Una habitación en el hotel Inglaterra fue tu última estación. Querías morir o escribir versos. ¿Acaso en ti no era lo mismo? Tres días anestesiado de alcohol. .El mismo borracho de siempre. Todos te conocían; nada tenían ya que decirte. ¿Qué podrían haber hecho por ti, Sergei?  Ni tú lo sabías.
          Eras el poeta Esenin, el que cantaba a la vaca en vez de al teléfono. Te habías quedado atrás. Eras el mujik que había perdido el norte. Te convertiste en el payaso de la revolución. Ellos escribían odas al socialismo, a la ciudad, a la máquina. Tú hablabas de la tierra, la campiña y el centeno.

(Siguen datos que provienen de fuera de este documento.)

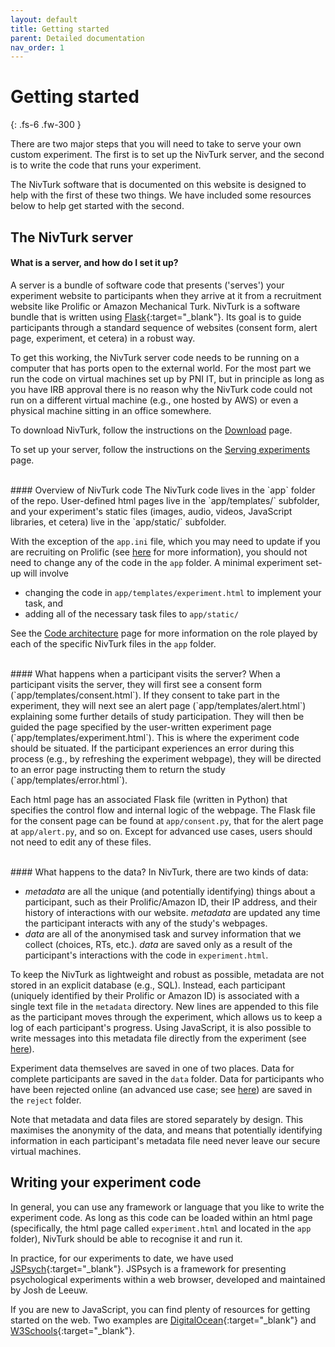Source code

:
 ```yaml
---
layout: default
title: Getting started
parent: Detailed documentation
nav_order: 1
---
```


# Getting started

{: .fs-6 .fw-300 }

There are two major steps that you will need to take to serve your own custom experiment. The first is to set up the NivTurk server, and the second is to write the code that runs your experiment.

The NivTurk software that is documented on this website is designed to help with the first of these two things. We have included some resources below to help get started with the second.

## The NivTurk server

#### What is a server, and how do I set it up?
A server is a bundle of software code that presents ('serves') your experiment website to participants when they arrive at it from a recruitment website like Prolific or Amazon Mechanical Turk. NivTurk is a software bundle that is written using [Flask](https://flask.palletsprojects.com/en/1.1.x/){:target="_blank"}. Its goal is to guide participants through a standard sequence of websites (consent form, alert page, experiment, et cetera) in a robust way.

To get this working, the NivTurk server code needs to be running on a computer that has ports open to the external world. For the most part we run the code on virtual machines set up by PNI IT, but in principle as long as you have IRB approval there is no reason why the NivTurk code could not run on a different virtual machine (e.g., one hosted by AWS) or even a physical machine sitting in an office somewhere.

To download NivTurk, follow the instructions on the [Download](../download) page.

To set up your server, follow the instructions on the [Serving experiments](../serving/) page.

<br>
#### Overview of NivTurk code
The NivTurk code lives in the `app` folder of the repo. User-defined html pages live in the `app/templates/` subfolder, and your experiment's static files (images, audio, videos, JavaScript libraries, et cetera) live in the `app/static/` subfolder.

With the exception of the `app.ini` file, which you may need to update if you are recruiting on Prolific (see [here](../prolific) for more information), you should not need to change any of the code in the `app` folder. A minimal experiment set-up will involve

- changing the code in `app/templates/experiment.html` to implement your task, and
- adding all of the necessary task files to `app/static/`

See the [Code architecture](../architecture/) page for more information on the role played by each of the specific NivTurk files in the `app` folder.

<br>
#### What happens when a participant visits the server?
When a participant visits the server, they will first see a consent form (`app/templates/consent.html`). If they consent to take part in the experiment, they will next see an alert page (`app/templates/alert.html`) explaining some further details of study participation. They will then be guided the page specified by the user-written experiment page (`app/templates/experiment.html`). This is where the experiment code should be situated. If the participant experiences an error during this process (e.g., by refreshing the experiment webpage), they will be directed to an error page instructing them to return the study (`app/templates/error.html`).

Each html page has an associated Flask file (written in Python) that specifies the control flow and internal logic of the webpage. The Flask file for the consent page can be found at `app/consent.py`, that for the alert page at `app/alert.py`, and so on. Except for advanced use cases, users should not need to edit any of these files.

<br>
#### What happens to the data?
In NivTurk, there are two kinds of data:

- _metadata_ are all the unique (and potentially identifying) things about a participant, such as their Prolific/Amazon ID, their IP address, and their history of interactions with our website. _metadata_ are updated any time the participant interacts with any of the study's webpages.
- _data_ are all of the anonymised task and survey information that we collect (choices, RTs, etc.). _data_ are saved only as a result of the participant's interactions with the code in `experiment.html`.

To keep the NivTurk as lightweight and robust as possible, metadata are not stored in an explicit database (e.g., SQL). Instead, each participant (uniquely identified by their Prolific or Amazon ID) is associated with a single text file in the `metadata` directory. New lines are appended to this file as the participant moves through the experiment, which allows us to keep a log of each participant's progress. Using JavaScript, it is also possible to write messages into this metadata file directly from the experiment (see [here](/nivturk/docs/cookbook/message-pass)).

Experiment data themselves are saved in one of two places. Data for complete participants are saved in the `data` folder. Data for participants who have been rejected online (an advanced use case; see [here](/nivturk/docs/cookbook/online-rejection)) are saved in the `reject` folder.

Note that metadata and data files are stored separately by design. This maximises the anonymity of the data, and means that potentially identifying information in each participant's metadata file need never leave our secure virtual machines.


## Writing your experiment code

In general, you can use any framework or language that you like to write the experiment code. As long as this code can be loaded within an html page (specifically, the html page called `experiment.html` and located in the `app` folder), NivTurk should be able to recognise it and run it.

In practice, for our experiments to date, we have used [JSPsych](https://www.jspsych.org/){:target="_blank"}. JSPsych is a framework for presenting psychological experiments within a web browser, developed and maintained by Josh de Leeuw.

If you are new to JavaScript, you can find plenty of resources for getting started on the web. Two examples are [DigitalOcean](https://www.digitalocean.com/community/tutorial_series/how-to-code-in-javascript){:target="_blank"} and [W3Schools](https://www.w3schools.com/js/){:target="_blank"}.
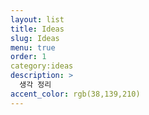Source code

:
 ```yaml
---
layout: list
title: Ideas
slug: Ideas
menu: true
order: 1
category:ideas
description: >
  생각 정리
accent_color: rgb(38,139,210)
---
```

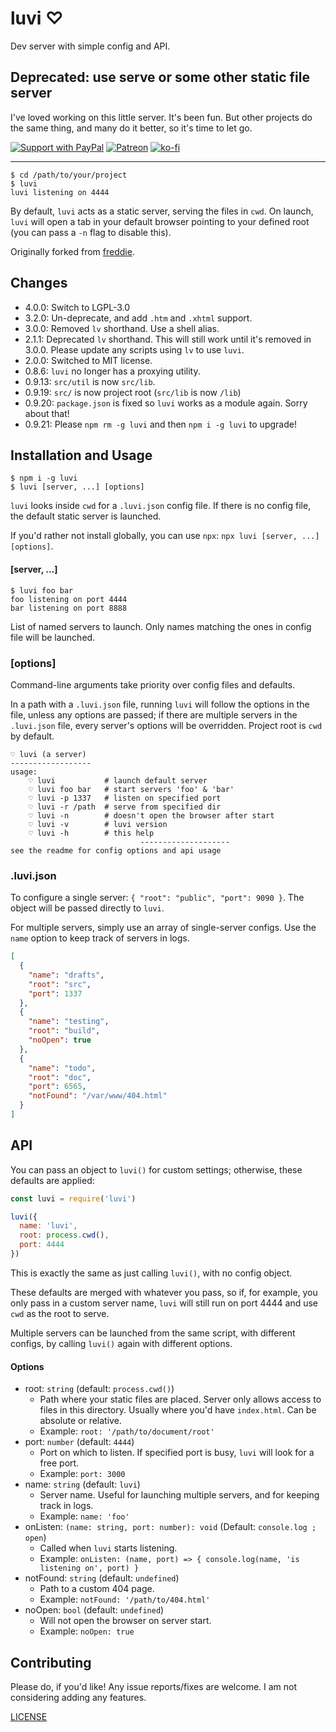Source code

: # luvi ♡

Dev server with simple config and API.

## Deprecated: use serve or some other static file server
I've loved working on this little server. It's been fun. But
other projects do the same thing, and many do it better, so it's
time to let go.

[![Support with PayPal](https://img.shields.io/badge/paypal-donate-yellow.png)](https://paypal.me/zacanger) [![Patreon](https://img.shields.io/badge/patreon-donate-yellow.svg)](https://www.patreon.com/zacanger) [![ko-fi](https://img.shields.io/badge/donate-KoFi-yellow.svg)](https://ko-fi.com/U7U2110VB)

----

```shell
$ cd /path/to/your/project
$ luvi
luvi listening on 4444
```

By default, `luvi` acts as a static server, serving the files in `cwd`.
On launch, `luvi` will open a tab in your default browser pointing to your
defined root (you can pass a `-n` flag to disable this).

Originally forked from [freddie](http://npm.im/freddie).

## Changes

* 4.0.0: Switch to LGPL-3.0
* 3.2.0: Un-deprecate, and add `.htm` and `.xhtml` support.
* 3.0.0: Removed `lv` shorthand. Use a shell alias.
* 2.1.1: Deprecated `lv` shorthand. This will still work until it's removed in
  3.0.0. Please update any scripts using `lv` to use `luvi`.
* 2.0.0: Switched to MIT license.
* 0.8.6: `luvi` no longer has a proxying utility.
* 0.9.13: `src/util` is now `src/lib`.
* 0.9.19: `src/` is now project root (`src/lib` is now `/lib`)
* 0.9.20: `package.json` is fixed so `luvi` works as a module again. Sorry about that!
* 0.9.21: Please `npm rm -g luvi` and then `npm i -g luvi` to upgrade!

## Installation and Usage

```shell
$ npm i -g luvi
$ luvi [server, ...] [options]
```

`luvi` looks inside `cwd` for a `.luvi.json` config file.
If there is no config file, the default static server is launched.

If you'd rather not install globally, you can use `npx`:
`npx luvi [server, ...] [options]`.

#### [server, ...]

```shell
$ luvi foo bar
foo listening on port 4444
bar listening on port 8888
```

List of named servers to launch. Only names matching the ones in config file
will be launched.

### [options]

Command-line arguments take priority over config files and defaults.

In a path with a `.luvi.json` file, running `luvi` will follow the options in
the file, unless any options are passed; if there are multiple servers in the
`.luvi.json` file, every server's options will be overridden. Project root is
`cwd` by default.

```shell
♡ luvi (a server)
------------------
usage:
    ♡ luvi           # launch default server
    ♡ luvi foo bar   # start servers 'foo' & 'bar'
    ♡ luvi -p 1337   # listen on specified port
    ♡ luvi -r /path  # serve from specified dir
    ♡ luvi -n        # doesn't open the browser after start
    ♡ luvi -v        # luvi version
    ♡ luvi -h        # this help
                             --------------------
see the readme for config options and api usage
```

### .luvi.json

To configure a single server: `{ "root": "public", "port": 9090 }`.
The object will be passed directly to `luvi`.

For multiple servers, simply use an array of single-server configs.
Use the `name` option to keep track of servers in logs.

```json
[
  {
    "name": "drafts",
    "root": "src",
    "port": 1337
  },
  {
    "name": "testing",
    "root": "build",
    "noOpen": true
  },
  {
    "name": "todo",
    "root": "doc",
    "port": 6565,
    "notFound": "/var/www/404.html"
  }
]
```

## API

You can pass an object to `luvi()` for custom settings; otherwise, these
defaults are applied:

```javascript
const luvi = require('luvi')

luvi({
  name: 'luvi',
  root: process.cwd(),
  port: 4444
})
```

This is exactly the same as just calling `luvi()`, with no config object.

These defaults are merged with whatever you pass, so if, for example, you only
pass in a custom server name, `luvi` will still run on port 4444 and use `cwd`
as the root to serve.

Multiple servers can be launched from the same script, with different configs,
by calling `luvi()` again with different options.

#### Options

* root: `string` (default: `process.cwd()`)
  * Path where your static files are placed. Server only allows access to files in this directory.
    Usually where you'd have `index.html`. Can be absolute or relative.
  * Example: `root: '/path/to/document/root'`
* port: `number` (default: `4444`)
  * Port on which to listen. If specified port is busy, `luvi` will look for a free port.
  * Example: `port: 3000`
* name: `string` (default: `luvi`)
  * Server name. Useful for launching multiple servers, and for keeping track in logs.
  * Example: `name: 'foo'`
* onListen: `(name: string, port: number): void` (Default: `console.log ; open`)
  * Called when `luvi` starts listening.
  * Example: `onListen: (name, port) => { console.log(name, 'is listening on', port) }`
* notFound: `string` (default: `undefined`)
  * Path to a custom 404 page.
  * Example: `notFound: '/path/to/404.html'`
* noOpen: `bool` (default: `undefined`)
  * Will not open the browser on server start.
  * Example: `noOpen: true`

## Contributing

Please do, if you'd like! Any issue reports/fixes are welcome. I am not
considering adding any features.

[LICENSE](./LICENSE.md)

Con aquella camisa bordada y botas de campesino, haciendo rimas de pueblo. El progreso era una rueda que aplastaba cabezas. Y tú, siempre quedándote atrás, con tu cara de querubín de iglesia.
           Llegaste a Leningrado con la idea de convertirte en un poeta famoso. Amaste a hombres y a mujeres. Para entrar en la torre de marfil pagaste tu cuota de esnob. Lo hiciste. Agarraste por la cintura a una mujer que tenía nombre egipcio. Isadora Duncan tenía pies de mariposa. Con ella viajaste al país del sueño norteamericano. Una quimera que pronto se rompió en mil cristales. Todo acaba por quebrarse. Solo hace falta un poco de paciencia.

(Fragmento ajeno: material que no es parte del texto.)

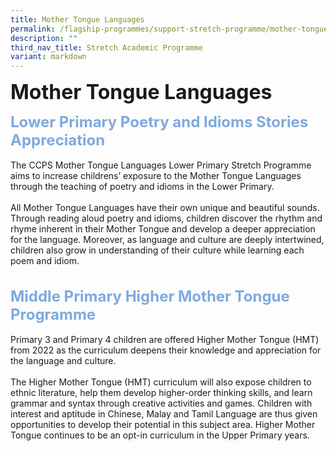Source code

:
 ```yaml
---
title: Mother Tongue Languages
permalink: /flagship-programmes/support-stretch-programme/mother-tongue-languages/
description: ""
third_nav_title: Stretch Academic Programme
variant: markdown
---
```

<b><font size="6">Mother Tongue Languages</font></b>

<b><font size="5" color="#7daadf">Lower Primary Poetry and Idioms Stories Appreciation</font></b>
<br>
<br>
The CCPS Mother Tongue Languages Lower Primary Stretch Programme aims to increase childrens’ exposure to the Mother Tongue Languages through the teaching of poetry and idioms in the Lower Primary.  
<br>
All Mother Tongue Languages have their own unique and beautiful sounds. Through reading aloud poetry and idioms, children discover the rhythm and rhyme inherent in their Mother Tongue and develop a deeper appreciation for the language. Moreover, as language and culture are deeply intertwined, children also grow in understanding of their culture while learning each poem and idiom.  
<br>  
<b><font size="5" color="#7daadf">Middle Primary Higher Mother Tongue Programme
</font></b>
<br>
<br>
Primary 3 and Primary 4 children are offered Higher Mother Tongue (HMT) from 2022 as the curriculum deepens their knowledge and appreciation for the language and culture.  
<br>
The Higher Mother Tongue (HMT) curriculum will also expose children to ethnic literature, help them develop higher-order thinking skills, and learn grammar and syntax through creative activities and games. Children with interest and aptitude in Chinese, Malay and Tamil Language are thus given opportunities to develop their potential in this subject area. Higher Mother Tongue continues to be an opt-in curriculum in the Upper Primary years.

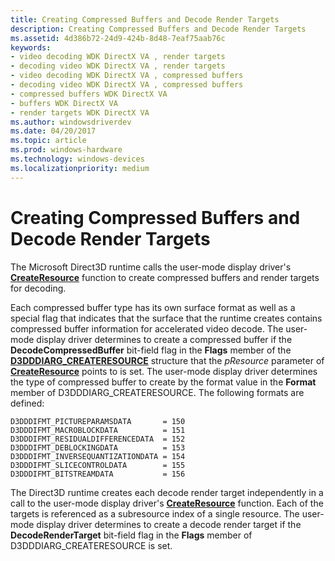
 ```yaml
---
title: Creating Compressed Buffers and Decode Render Targets
description: Creating Compressed Buffers and Decode Render Targets
ms.assetid: 4d386b72-24d9-424b-8d48-7eaf75aab76c
keywords:
- video decoding WDK DirectX VA , render targets
- decoding video WDK DirectX VA , render targets
- video decoding WDK DirectX VA , compressed buffers
- decoding video WDK DirectX VA , compressed buffers
- compressed buffers WDK DirectX VA
- buffers WDK DirectX VA
- render targets WDK DirectX VA
ms.author: windowsdriverdev
ms.date: 04/20/2017
ms.topic: article
ms.prod: windows-hardware
ms.technology: windows-devices
ms.localizationpriority: medium
---
```


# Creating Compressed Buffers and Decode Render Targets


The Microsoft Direct3D runtime calls the user-mode display driver's [**CreateResource**](https://msdn.microsoft.com/library/windows/hardware/ff540688) function to create compressed buffers and render targets for decoding.

Each compressed buffer type has its own surface format as well as a special flag that indicates that the surface that the runtime creates contains compressed buffer information for accelerated video decode. The user-mode display driver determines to create a compressed buffer if the **DecodeCompressedBuffer** bit-field flag in the **Flags** member of the [**D3DDDIARG\_CREATERESOURCE**](https://msdn.microsoft.com/library/windows/hardware/ff542963) structure that the *pResource* parameter of [**CreateResource**](https://msdn.microsoft.com/library/windows/hardware/ff540688) points to is set. The user-mode display driver determines the type of compressed buffer to create by the format value in the **Format** member of D3DDDIARG\_CREATERESOURCE. The following formats are defined:

```
D3DDDIFMT_PICTUREPARAMSDATA       = 150
D3DDDIFMT_MACROBLOCKDATA          = 151
D3DDDIFMT_RESIDUALDIFFERENCEDATA  = 152
D3DDDIFMT_DEBLOCKINGDATA          = 153
D3DDDIFMT_INVERSEQUANTIZATIONDATA = 154
D3DDDIFMT_SLICECONTROLDATA        = 155
D3DDDIFMT_BITSTREAMDATA           = 156
```

The Direct3D runtime creates each decode render target independently in a call to the user-mode display driver's [**CreateResource**](https://msdn.microsoft.com/library/windows/hardware/ff540688) function. Each of the targets is referenced as a subresource index of a single resource. The user-mode display driver determines to create a decode render target if the **DecodeRenderTarget** bit-field flag in the **Flags** member of D3DDDIARG\_CREATERESOURCE is set.

 

 





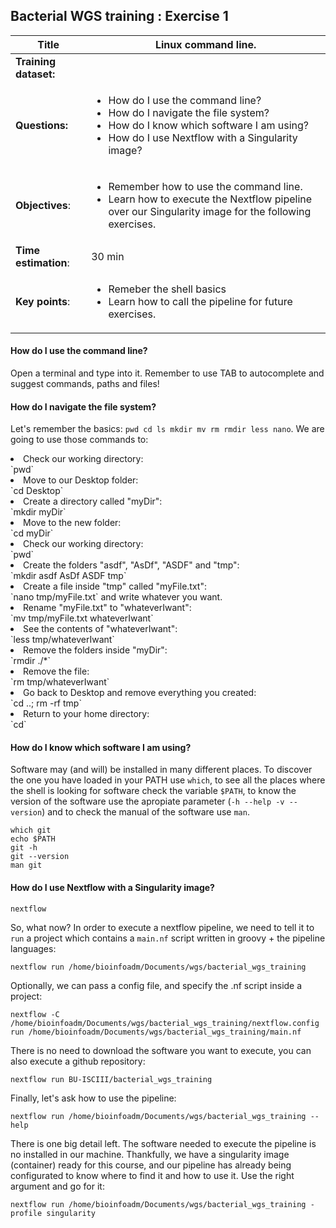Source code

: ## Bacterial WGS training : Exercise 1

|**Title**| Linux command line.|
|---------|-------------------------------------------|
|**Training dataset:**|  
|**Questions:**| <ul><li>How do I use the command line?</li><li>How do I navigate the file system?</li><li>How do I know which software I am using?</li><li>How do I use Nextflow with a Singularity image?</li></ul>|
|**Objectives**:|<ul><li>Remember how to use the command line.</li><li>Learn how to execute the Nextflow pipeline over our Singularity image for the following exercises.</li></ul>|  
|**Time estimation**:| 30 min |
|**Key points**:|<ul><li>Remeber the shell basics</li><li>Learn how to call the pipeline for future exercises.</li></ul>|
  
#### How do I use the command line?

Open a terminal and type into it. Remember to use TAB to autocomplete and suggest commands, paths and files!

#### How do I navigate the file system?

Let's remember the basics: `pwd cd ls mkdir mv rm rmdir less nano`. We are going to use those commands to:
<li>Check our working directory: </li>
`pwd`
<li>Move to our Desktop folder: </li>
`cd Desktop`
<li>Create a directory called "myDir": </li>
`mkdir myDir`
<li>Move to the new folder: </li>
`cd myDir`
<li>Check our working directory: </li>
`pwd`
<li>Create the folders "asdf", "AsDf", "ASDF" and "tmp":  </li>
`mkdir asdf AsDf ASDF tmp`
<li>Create a file inside "tmp" called "myFile.txt": </li>
`nano tmp/myFile.txt` and write whatever you want.
<li>Rename "myFile.txt" to "whateverIwant": </li>
`mv tmp/myFile.txt whateverIwant`
<li>See the contents of "whateverIwant": </li>
`less tmp/whateverIwant`
<li>Remove the folders inside "myDir": </li>
`rmdir ./*`
<li>Remove the file: </li>
`rm tmp/whateverIwant`
<li>Go back to Desktop and remove everything you created: </li>
`cd ..; rm -rf tmp`
<li>Return to your home directory: </li>
`cd`

#### How do I know which software I am using?

Software may (and will) be installed in many different places. To discover the one you have loaded in your PATH use `which`, to see all the places where the shell is looking for software check the variable `$PATH`, to know the version of the software use the apropiate parameter (`-h --help -v --version`) and to check the manual of the software use `man`.

```
which git
echo $PATH
git -h
git --version
man git
```

#### How do I use Nextflow with a Singularity image?

`nextflow`

So, what now? In order to execute a nextflow pipeline, we need to tell it to `run` a project which contains a `main.nf` script written in groovy + the pipeline languages:

`nextflow run /home/bioinfoadm/Documents/wgs/bacterial_wgs_training`

Optionally, we can pass a config file, and specify the .nf script inside a project:

`nextflow -C /home/bioinfoadm/Documents/wgs/bacterial_wgs_training/nextflow.config  run /home/bioinfoadm/Documents/wgs/bacterial_wgs_training/main.nf`

There is no need to download the software you want to execute, you can also execute a github repository:

`nextflow run BU-ISCIII/bacterial_wgs_training `

Finally, let's ask how to use the pipeline:

`nextflow run /home/bioinfoadm/Documents/wgs/bacterial_wgs_training --help`

There is one big detail left. The software needed to execute the pipeline is no installed in our machine. Thankfully, we have a singularity image (container) ready for this course, and our pipeline has already being configurated to know where to find it and how to use it. Use the right argument and go for it:

`nextflow run /home/bioinfoadm/Documents/wgs/bacterial_wgs_training -profile singularity`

          A los treinta años, la locura. Tu última compañera. Demasiada lucidez en medio de tanta penumbra. Los locos estaban afuera. Llevaban pantalones de nubes y ensuciaban las calles de consignas. ¡Viva el pueblo!, gritaban. ¡Menudos imbéciles!, callaban.
          Huiste de aquel hedor; con tus mierdas ya tenías de sobra.  Estás ahora en ese cuartucho de hotel en Leningrado.  Extraviada para siempre la mano de tu Beatrice, te negaste la entrada al paraíso de Shagané, dulce Shagané. Pero, ¿cómo fue? Las mayores verdades prefieren la sombra.   
          Dijeron que te fijaste en el azul de las venas. Tus ojos de beodo impenitente vieron frente a ti ríos de tinta. Empapar la pluma y escribir el poema perfecto.  Invocaste así a la muerte lujuriosa. Ella no tuvo más que cortar una sombra de piel. La letra con sangre fluye.
          Tu última carta para un destinatario desconocido. Los últimos versos corren por tu mano:
          No hay nada nuevo en morir ahora
          Vivir tampoco es una novedad.
          Después, la soga. Tus pies meciendo el aire.